Tandis que le régime nazi se joue des Accords de Munich signés quelques mois plus tôt en envahissant les restes d’une Tchécoslovaquie amputée, la presse française, bonne pâte, se demande : Hitler se moquerait-il de nous ? La réponse est connue.

Le 30 septembre 1938, le président du Conseil Edouard Daladier atterrit à l’aéroport du Bourget. La veille encore, l’Europe était au bord de la guerre ; de Paris à Prague, les réservistes avaient été mobilisés.

Il rentre de Munich, où il a apposé sa signature aux côtés de celles d’Adolf Hitler, Benito Mussolini et du Premier ministre britannique Neville Chamberlain sur un accord conclu in extremis. La France respire, la guerre est éloignée, peut-être définitivement. Le prix de la paix, c’est le jeune État tchécoslovaque qui le paiera.

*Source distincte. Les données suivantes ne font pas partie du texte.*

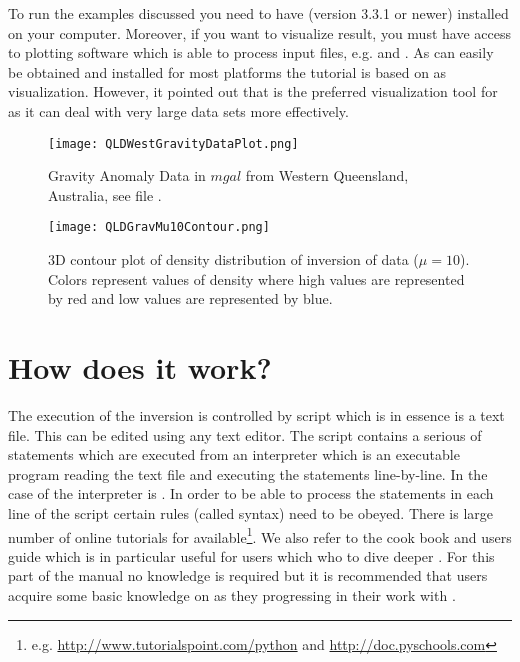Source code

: To run the examples discussed you need to have \escript (version 3.3.1 or newer) installed on your computer.
Moreover, if you want to visualize result, you must have access to plotting software which is able to process
\VTK input files, e.g. \mayavi and \VisIt. As \mayavi can easily be obtained and installed for most platforms
the tutorial is based on \mayavi as visualization. However, it pointed out 
that \VisIt is the preferred visualization tool for \escript as it can deal with very large data sets more effectively.
    
\begin{figure}
\centering
\texttt{[image: QLDWestGravityDataPlot.png]}
\caption{Gravity Anomaly Data in $mgal$ from Western Queensland, Australia, see file .
 }
\label{FIG:P1:GRAV:0}
\end{figure}

\begin{figure}
\centering
\texttt{[image: QLDGravMu10Contour.png]}
\caption{3D contour plot of density distribution of inversion of data  ($\mu=10$). Colors
represent values of density where high values are represented by red and low values are represented by blue.
 }
\label{FIG:P1:GRAV:1}
\end{figure}

\section{How does it work?}
The execution of the inversion is controlled by script which is in essence is a text file. This can be edited using any 
text editor. The script contains a serious of statements which are executed from an interpreter which
is an executable program reading the text file and executing the statements line-by-line. In the case 
of \downunder the interpreter is \python. In order to be able to process the statements in each line of the script
certain rules (called syntax) need to be obeyed. There is large number of online tutorials for \python 
available\footnote{e.g. \url{http://www.tutorialspoint.com/python} and \url{http://doc.pyschools.com}}. We also 
refer to the \escript cook book \cite{ESCRIPTCOOKBOOK} and users guide \cite{ESCRIPT} which is in particular useful for users which who to dive deeper
\downunder. For this part of the manual no \python knowledge is required but it is recommended that 
users acquire some basic knowledge on \python as they progressing in their work with \downunder.

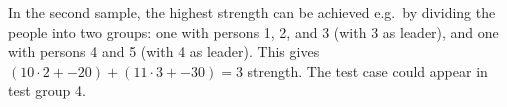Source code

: In the second sample, the highest strength can be achieved e.g.\ by dividing the people into two groups:
one with persons 1, 2, and 3 (with 3 as leader), and one with persons 4 and 5 (with 4 as leader).
This gives $(10 \cdot 2 + -20) + (11 \cdot 3 + -30) = 3$ strength.
The test case could appear in test group 4.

La dernière démocratie d’Europe centrale, alliée fidèle de la France et élève modèle de la SDN, a dû s’incliner face aux séparatistes germanophones et céder à l’Allemagne une superficie équivalente à la région Centre-Val de Loire. Sous le prétexte du « droit des peuples à disposer d’eux-mêmes », la Tchécoslovaquie recule ses bornes frontières, au nom de la paix de ses alliés.

Incarnation de l’indépendance tchécoslovaque et bête noire d’Adolf Hitler, le président de la République Edvard Beneš a démissionné. Mais à l’ouest, l’affaire n’intéresse plus guère. À Paris comme à Bruxelles, on démobilise ; les réservistes retournent chez eux dans la liesse.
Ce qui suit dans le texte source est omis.